• **Activity**: Records appear below. Give all of them again, exactly.
*** Opening Record excerpts ***
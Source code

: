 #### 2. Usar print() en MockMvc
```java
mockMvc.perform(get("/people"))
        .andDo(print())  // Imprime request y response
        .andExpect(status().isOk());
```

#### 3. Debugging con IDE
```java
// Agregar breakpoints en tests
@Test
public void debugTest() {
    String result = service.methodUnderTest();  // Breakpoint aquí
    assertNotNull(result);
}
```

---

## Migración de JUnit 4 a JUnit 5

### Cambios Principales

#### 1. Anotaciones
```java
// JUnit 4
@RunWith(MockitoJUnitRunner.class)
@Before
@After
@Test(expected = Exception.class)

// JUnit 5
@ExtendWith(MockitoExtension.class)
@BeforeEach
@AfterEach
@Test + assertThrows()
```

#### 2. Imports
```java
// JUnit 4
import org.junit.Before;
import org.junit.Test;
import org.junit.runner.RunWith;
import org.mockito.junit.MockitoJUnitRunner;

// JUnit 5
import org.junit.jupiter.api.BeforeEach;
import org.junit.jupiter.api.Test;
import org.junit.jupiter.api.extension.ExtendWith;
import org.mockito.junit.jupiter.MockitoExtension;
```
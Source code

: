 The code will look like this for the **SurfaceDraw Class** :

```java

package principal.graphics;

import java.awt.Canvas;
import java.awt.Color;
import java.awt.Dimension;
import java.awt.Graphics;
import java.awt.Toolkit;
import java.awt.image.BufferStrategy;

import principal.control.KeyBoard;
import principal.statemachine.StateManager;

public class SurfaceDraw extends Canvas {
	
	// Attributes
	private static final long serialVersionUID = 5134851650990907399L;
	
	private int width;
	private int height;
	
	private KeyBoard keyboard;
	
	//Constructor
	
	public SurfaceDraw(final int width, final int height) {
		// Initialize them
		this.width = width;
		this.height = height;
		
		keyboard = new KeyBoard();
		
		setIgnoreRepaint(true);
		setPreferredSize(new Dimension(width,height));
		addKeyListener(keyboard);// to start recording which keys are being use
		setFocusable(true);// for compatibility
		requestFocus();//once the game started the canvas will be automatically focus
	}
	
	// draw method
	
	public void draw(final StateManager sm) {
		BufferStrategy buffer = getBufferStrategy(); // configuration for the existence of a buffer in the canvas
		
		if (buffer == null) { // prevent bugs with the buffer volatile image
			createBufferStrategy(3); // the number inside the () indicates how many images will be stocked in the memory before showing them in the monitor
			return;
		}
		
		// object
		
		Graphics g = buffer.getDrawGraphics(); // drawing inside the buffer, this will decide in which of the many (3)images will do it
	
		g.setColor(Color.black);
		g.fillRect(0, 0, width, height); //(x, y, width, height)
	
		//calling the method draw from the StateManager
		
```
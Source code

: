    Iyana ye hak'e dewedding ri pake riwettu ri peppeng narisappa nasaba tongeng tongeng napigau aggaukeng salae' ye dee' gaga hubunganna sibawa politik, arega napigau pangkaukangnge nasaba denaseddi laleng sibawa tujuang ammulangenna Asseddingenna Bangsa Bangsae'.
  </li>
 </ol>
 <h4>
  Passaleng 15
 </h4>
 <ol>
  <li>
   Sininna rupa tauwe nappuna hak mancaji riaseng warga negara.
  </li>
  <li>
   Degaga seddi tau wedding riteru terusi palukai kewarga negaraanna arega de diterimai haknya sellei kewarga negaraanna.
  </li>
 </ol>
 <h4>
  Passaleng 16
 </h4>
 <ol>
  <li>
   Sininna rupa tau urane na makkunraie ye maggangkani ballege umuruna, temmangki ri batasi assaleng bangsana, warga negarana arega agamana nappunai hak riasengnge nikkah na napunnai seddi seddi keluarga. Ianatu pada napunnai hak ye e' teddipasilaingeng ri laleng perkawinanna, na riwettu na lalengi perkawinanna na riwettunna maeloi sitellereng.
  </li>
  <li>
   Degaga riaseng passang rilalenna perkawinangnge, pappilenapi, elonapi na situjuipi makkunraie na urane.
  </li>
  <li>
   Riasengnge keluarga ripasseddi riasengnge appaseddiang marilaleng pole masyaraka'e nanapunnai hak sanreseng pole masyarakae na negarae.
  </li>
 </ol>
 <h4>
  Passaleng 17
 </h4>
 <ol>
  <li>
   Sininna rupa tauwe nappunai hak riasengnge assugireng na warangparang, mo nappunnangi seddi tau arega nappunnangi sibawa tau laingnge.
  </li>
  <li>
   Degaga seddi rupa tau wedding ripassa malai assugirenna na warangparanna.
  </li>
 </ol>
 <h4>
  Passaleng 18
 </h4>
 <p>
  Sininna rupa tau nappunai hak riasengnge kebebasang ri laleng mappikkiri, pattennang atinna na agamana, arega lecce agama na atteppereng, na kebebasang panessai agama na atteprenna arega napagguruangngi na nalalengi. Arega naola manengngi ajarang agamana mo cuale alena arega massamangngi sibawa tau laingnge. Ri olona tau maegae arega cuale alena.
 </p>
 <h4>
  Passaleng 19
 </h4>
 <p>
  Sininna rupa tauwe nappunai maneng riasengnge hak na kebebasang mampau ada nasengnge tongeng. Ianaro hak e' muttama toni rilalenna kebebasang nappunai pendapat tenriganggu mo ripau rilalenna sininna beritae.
*** Closing Record excerpts ***
• **Exercise solution**:
Source code

: #### 2. Usar print() en MockMvc
```java
mockMvc.perform(get("/people"))
        .andDo(print())  // Imprime request y response
        .andExpect(status().isOk());
```

#### 3. Debugging con IDE
```java
// Agregar breakpoints en tests
@Test
public void debugTest() {
    String result = service.methodUnderTest();  // Breakpoint aquí
    assertNotNull(result);
}
```

---

## Migración de JUnit 4 a JUnit 5

### Cambios Principales

#### 1. Anotaciones
```java
// JUnit 4
@RunWith(MockitoJUnitRunner.class)
@Before
@After
@Test(expected = Exception.class)

// JUnit 5
@ExtendWith(MockitoExtension.class)
@BeforeEach
@AfterEach
@Test + assertThrows()
```

#### 2. Imports
```java
// JUnit 4
import org.junit.Before;
import org.junit.Test;
import org.junit.runner.RunWith;
import org.mockito.junit.MockitoJUnitRunner;

// JUnit 5
import org.junit.jupiter.api.BeforeEach;
import org.junit.jupiter.api.Test;
import org.junit.jupiter.api.extension.ExtendWith;
import org.mockito.junit.jupiter.MockitoExtension;
```
Source code

: The code will look like this for the **SurfaceDraw Class** :

```java

package principal.graphics;

import java.awt.Canvas;
import java.awt.Color;
import java.awt.Dimension;
import java.awt.Graphics;
import java.awt.Toolkit;
import java.awt.image.BufferStrategy;

import principal.control.KeyBoard;
import principal.statemachine.StateManager;

public class SurfaceDraw extends Canvas {
	
	// Attributes
	private static final long serialVersionUID = 5134851650990907399L;
	
	private int width;
	private int height;
	
	private KeyBoard keyboard;
	
	//Constructor
	
	public SurfaceDraw(final int width, final int height) {
		// Initialize them
		this.width = width;
		this.height = height;
		
		keyboard = new KeyBoard();
		
		setIgnoreRepaint(true);
		setPreferredSize(new Dimension(width,height));
		addKeyListener(keyboard);// to start recording which keys are being use
		setFocusable(true);// for compatibility
		requestFocus();//once the game started the canvas will be automatically focus
	}
	
	// draw method
	
	public void draw(final StateManager sm) {
		BufferStrategy buffer = getBufferStrategy(); // configuration for the existence of a buffer in the canvas
		
		if (buffer == null) { // prevent bugs with the buffer volatile image
			createBufferStrategy(3); // the number inside the () indicates how many images will be stocked in the memory before showing them in the monitor
			return;
		}
		
		// object
		
		Graphics g = buffer.getDrawGraphics(); // drawing inside the buffer, this will decide in which of the many (3)images will do it
	
		g.setColor(Color.black);
		g.fillRect(0, 0, width, height); //(x, y, width, height)
	
		//calling the method draw from the StateManager
		
```
Source code

:    Iyana ye hak'e dewedding ri pake riwettu ri peppeng narisappa nasaba tongeng tongeng napigau aggaukeng salae' ye dee' gaga hubunganna sibawa politik, arega napigau pangkaukangnge nasaba denaseddi laleng sibawa tujuang ammulangenna Asseddingenna Bangsa Bangsae'.
  </li>
 </ol>
 <h4>
  Passaleng 15
 </h4>
 <ol>
  <li>
   Sininna rupa tauwe nappuna hak mancaji riaseng warga negara.
  </li>
  <li>
   Degaga seddi tau wedding riteru terusi palukai kewarga negaraanna arega de diterimai haknya sellei kewarga negaraanna.
  </li>
 </ol>
 <h4>
  Passaleng 16
 </h4>
 <ol>
  <li>
   Sininna rupa tau urane na makkunraie ye maggangkani ballege umuruna, temmangki ri batasi assaleng bangsana, warga negarana arega agamana nappunai hak riasengnge nikkah na napunnai seddi seddi keluarga. Ianatu pada napunnai hak ye e' teddipasilaingeng ri laleng perkawinanna, na riwettu na lalengi perkawinanna na riwettunna maeloi sitellereng.
  </li>
  <li>
   Degaga riaseng passang rilalenna perkawinangnge, pappilenapi, elonapi na situjuipi makkunraie na urane.
  </li>
  <li>
   Riasengnge keluarga ripasseddi riasengnge appaseddiang marilaleng pole masyaraka'e nanapunnai hak sanreseng pole masyarakae na negarae.
  </li>
 </ol>
 <h4>
  Passaleng 17
 </h4>
 <ol>
  <li>
   Sininna rupa tauwe nappunai hak riasengnge assugireng na warangparang, mo nappunnangi seddi tau arega nappunnangi sibawa tau laingnge.
  </li>
  <li>
   Degaga seddi rupa tau wedding ripassa malai assugirenna na warangparanna.
  </li>
 </ol>
 <h4>
  Passaleng 18
 </h4>
 <p>
  Sininna rupa tau nappunai hak riasengnge kebebasang ri laleng mappikkiri, pattennang atinna na agamana, arega lecce agama na atteppereng, na kebebasang panessai agama na atteprenna arega napagguruangngi na nalalengi. Arega naola manengngi ajarang agamana mo cuale alena arega massamangngi sibawa tau laingnge. Ri olona tau maegae arega cuale alena.
 </p>
 <h4>
  Passaleng 19
 </h4>
 <p>
  Sininna rupa tauwe nappunai maneng riasengnge hak na kebebasang mampau ada nasengnge tongeng. Ianaro hak e' muttama toni rilalenna kebebasang nappunai pendapat tenriganggu mo ripau rilalenna sininna beritae.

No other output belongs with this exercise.